Requirement :: This calls for a word-for-word copy of all the data, with each picture removed.

Entries supplied ::
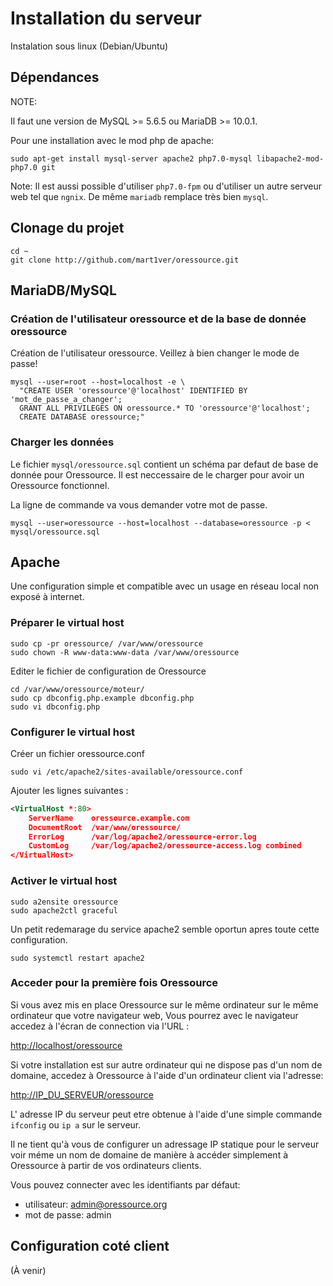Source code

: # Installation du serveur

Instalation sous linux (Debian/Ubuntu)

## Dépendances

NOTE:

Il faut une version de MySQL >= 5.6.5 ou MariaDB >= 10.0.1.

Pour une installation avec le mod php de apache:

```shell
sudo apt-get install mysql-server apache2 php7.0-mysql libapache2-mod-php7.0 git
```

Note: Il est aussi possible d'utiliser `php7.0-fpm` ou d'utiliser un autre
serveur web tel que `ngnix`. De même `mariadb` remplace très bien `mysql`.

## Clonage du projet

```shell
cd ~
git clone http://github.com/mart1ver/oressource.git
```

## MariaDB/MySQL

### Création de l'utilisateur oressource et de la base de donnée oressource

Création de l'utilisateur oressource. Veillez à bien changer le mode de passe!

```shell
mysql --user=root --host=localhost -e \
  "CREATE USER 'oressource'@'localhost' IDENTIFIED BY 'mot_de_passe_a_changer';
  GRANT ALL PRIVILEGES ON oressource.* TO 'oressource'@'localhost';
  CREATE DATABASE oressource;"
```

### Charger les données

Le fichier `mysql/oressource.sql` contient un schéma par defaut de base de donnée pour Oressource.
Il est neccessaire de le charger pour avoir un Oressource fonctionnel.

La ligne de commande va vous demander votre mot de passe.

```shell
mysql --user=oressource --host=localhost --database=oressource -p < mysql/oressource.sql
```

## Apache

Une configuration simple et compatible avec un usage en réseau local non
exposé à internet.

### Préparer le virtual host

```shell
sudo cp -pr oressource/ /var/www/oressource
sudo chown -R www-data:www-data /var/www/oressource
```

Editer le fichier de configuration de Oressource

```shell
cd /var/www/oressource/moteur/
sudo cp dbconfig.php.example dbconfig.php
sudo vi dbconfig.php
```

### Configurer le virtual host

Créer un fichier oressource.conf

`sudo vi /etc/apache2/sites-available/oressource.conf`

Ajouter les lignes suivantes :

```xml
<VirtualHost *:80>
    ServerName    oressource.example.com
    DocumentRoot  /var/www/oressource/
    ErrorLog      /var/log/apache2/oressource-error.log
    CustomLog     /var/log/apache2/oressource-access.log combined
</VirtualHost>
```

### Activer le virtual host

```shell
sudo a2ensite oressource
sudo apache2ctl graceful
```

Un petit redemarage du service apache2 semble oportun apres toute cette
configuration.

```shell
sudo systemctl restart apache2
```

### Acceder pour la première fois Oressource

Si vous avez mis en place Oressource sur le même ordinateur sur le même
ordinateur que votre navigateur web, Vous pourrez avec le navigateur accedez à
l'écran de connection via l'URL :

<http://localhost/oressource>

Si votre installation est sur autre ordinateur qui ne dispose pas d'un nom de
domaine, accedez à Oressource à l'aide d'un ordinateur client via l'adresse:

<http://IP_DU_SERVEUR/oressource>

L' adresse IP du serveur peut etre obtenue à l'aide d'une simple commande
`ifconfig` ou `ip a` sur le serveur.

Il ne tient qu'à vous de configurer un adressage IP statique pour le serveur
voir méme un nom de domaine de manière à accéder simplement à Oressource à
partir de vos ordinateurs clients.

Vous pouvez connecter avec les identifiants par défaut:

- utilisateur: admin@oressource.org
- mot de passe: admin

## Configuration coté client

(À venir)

Answer space ::
Source code

: # Installation du serveur

Instalation sous linux (Debian/Ubuntu)

## Dépendances

NOTE:

Il faut une version de MySQL >= 5.6.5 ou MariaDB >= 10.0.1.

Pour une installation avec le mod php de apache:

```shell
sudo apt-get install mysql-server apache2 php7.0-mysql libapache2-mod-php7.0 git
```

Note: Il est aussi possible d'utiliser `php7.0-fpm` ou d'utiliser un autre
serveur web tel que `ngnix`. De même `mariadb` remplace très bien `mysql`.

## Clonage du projet

```shell
cd ~
git clone http://github.com/mart1ver/oressource.git
```

## MariaDB/MySQL

### Création de l'utilisateur oressource et de la base de donnée oressource

Création de l'utilisateur oressource. Veillez à bien changer le mode de passe!

```shell
mysql --user=root --host=localhost -e \
  "CREATE USER 'oressource'@'localhost' IDENTIFIED BY 'mot_de_passe_a_changer';
  GRANT ALL PRIVILEGES ON oressource.* TO 'oressource'@'localhost';
  CREATE DATABASE oressource;"
```

### Charger les données

Le fichier `mysql/oressource.sql` contient un schéma par defaut de base de donnée pour Oressource.
Il est neccessaire de le charger pour avoir un Oressource fonctionnel.

La ligne de commande va vous demander votre mot de passe.

```shell
mysql --user=oressource --host=localhost --database=oressource -p < mysql/oressource.sql
```

## Apache

Une configuration simple et compatible avec un usage en réseau local non
exposé à internet.

### Préparer le virtual host

```shell
sudo cp -pr oressource/ /var/www/oressource
sudo chown -R www-data:www-data /var/www/oressource
```

Editer le fichier de configuration de Oressource

```shell
cd /var/www/oressource/moteur/
sudo cp dbconfig.php.example dbconfig.php
sudo vi dbconfig.php
```

### Configurer le virtual host

Créer un fichier oressource.conf

`sudo vi /etc/apache2/sites-available/oressource.conf`

Ajouter les lignes suivantes :

```xml
<VirtualHost *:80>
    ServerName    oressource.example.com
    DocumentRoot  /var/www/oressource/
    ErrorLog      /var/log/apache2/oressource-error.log
    CustomLog     /var/log/apache2/oressource-access.log combined
</VirtualHost>
```

### Activer le virtual host

```shell
sudo a2ensite oressource
sudo apache2ctl graceful
```

Un petit redemarage du service apache2 semble oportun apres toute cette
configuration.

```shell
sudo systemctl restart apache2
```

### Acceder pour la première fois Oressource

Si vous avez mis en place Oressource sur le même ordinateur sur le même
ordinateur que votre navigateur web, Vous pourrez avec le navigateur accedez à
l'écran de connection via l'URL :

<http://localhost/oressource>

Si votre installation est sur autre ordinateur qui ne dispose pas d'un nom de
domaine, accedez à Oressource à l'aide d'un ordinateur client via l'adresse:

<http://IP_DU_SERVEUR/oressource>

L' adresse IP du serveur peut etre obtenue à l'aide d'une simple commande
`ifconfig` ou `ip a` sur le serveur.

Il ne tient qu'à vous de configurer un adressage IP statique pour le serveur
voir méme un nom de domaine de manière à accéder simplement à Oressource à
partir de vos ordinateurs clients.

Vous pouvez connecter avec les identifiants par défaut:

- utilisateur: admin@oressource.org
- mot de passe: admin

## Configuration coté client

(À venir)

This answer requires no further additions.